Requirement. Once the line containing "3. File number starts from 0" has been printed, stop; print every line before it exactly, starting at the top of the material below.
** Source material follows **
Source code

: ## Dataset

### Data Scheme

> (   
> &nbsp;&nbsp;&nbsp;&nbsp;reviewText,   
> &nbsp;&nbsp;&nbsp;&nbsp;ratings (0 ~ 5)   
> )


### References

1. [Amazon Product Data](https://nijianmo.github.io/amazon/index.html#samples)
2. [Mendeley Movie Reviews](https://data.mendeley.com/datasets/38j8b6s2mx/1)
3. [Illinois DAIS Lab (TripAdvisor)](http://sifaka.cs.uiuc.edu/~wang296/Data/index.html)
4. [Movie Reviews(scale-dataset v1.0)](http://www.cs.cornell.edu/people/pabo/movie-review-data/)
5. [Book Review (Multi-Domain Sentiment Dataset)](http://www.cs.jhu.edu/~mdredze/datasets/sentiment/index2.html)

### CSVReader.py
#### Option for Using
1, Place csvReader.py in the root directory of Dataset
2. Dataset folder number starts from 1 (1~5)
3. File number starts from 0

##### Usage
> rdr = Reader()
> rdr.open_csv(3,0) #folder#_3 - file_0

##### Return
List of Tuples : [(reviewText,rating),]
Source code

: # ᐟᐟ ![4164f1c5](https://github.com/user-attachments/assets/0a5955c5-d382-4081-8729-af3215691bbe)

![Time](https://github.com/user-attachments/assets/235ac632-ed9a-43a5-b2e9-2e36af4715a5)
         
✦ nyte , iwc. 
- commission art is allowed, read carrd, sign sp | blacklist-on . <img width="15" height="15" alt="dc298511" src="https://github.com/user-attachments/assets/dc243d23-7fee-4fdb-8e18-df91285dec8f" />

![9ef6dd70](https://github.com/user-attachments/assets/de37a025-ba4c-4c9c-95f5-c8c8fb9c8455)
** End of Source material **
Worked solution.
Source code

: ## Dataset

### Data Scheme

> (   
> &nbsp;&nbsp;&nbsp;&nbsp;reviewText,   
> &nbsp;&nbsp;&nbsp;&nbsp;ratings (0 ~ 5)   
> )


### References

1. [Amazon Product Data](https://nijianmo.github.io/amazon/index.html#samples)
2. [Mendeley Movie Reviews](https://data.mendeley.com/datasets/38j8b6s2mx/1)
3. [Illinois DAIS Lab (TripAdvisor)](http://sifaka.cs.uiuc.edu/~wang296/Data/index.html)
4. [Movie Reviews(scale-dataset v1.0)](http://www.cs.cornell.edu/people/pabo/movie-review-data/)
5. [Book Review (Multi-Domain Sentiment Dataset)](http://www.cs.jhu.edu/~mdredze/datasets/sentiment/index2.html)

### CSVReader.py
#### Option for Using
1, Place csvReader.py in the root directory of Dataset
2. Dataset folder number starts from 1 (1~5)
3. File number starts from 0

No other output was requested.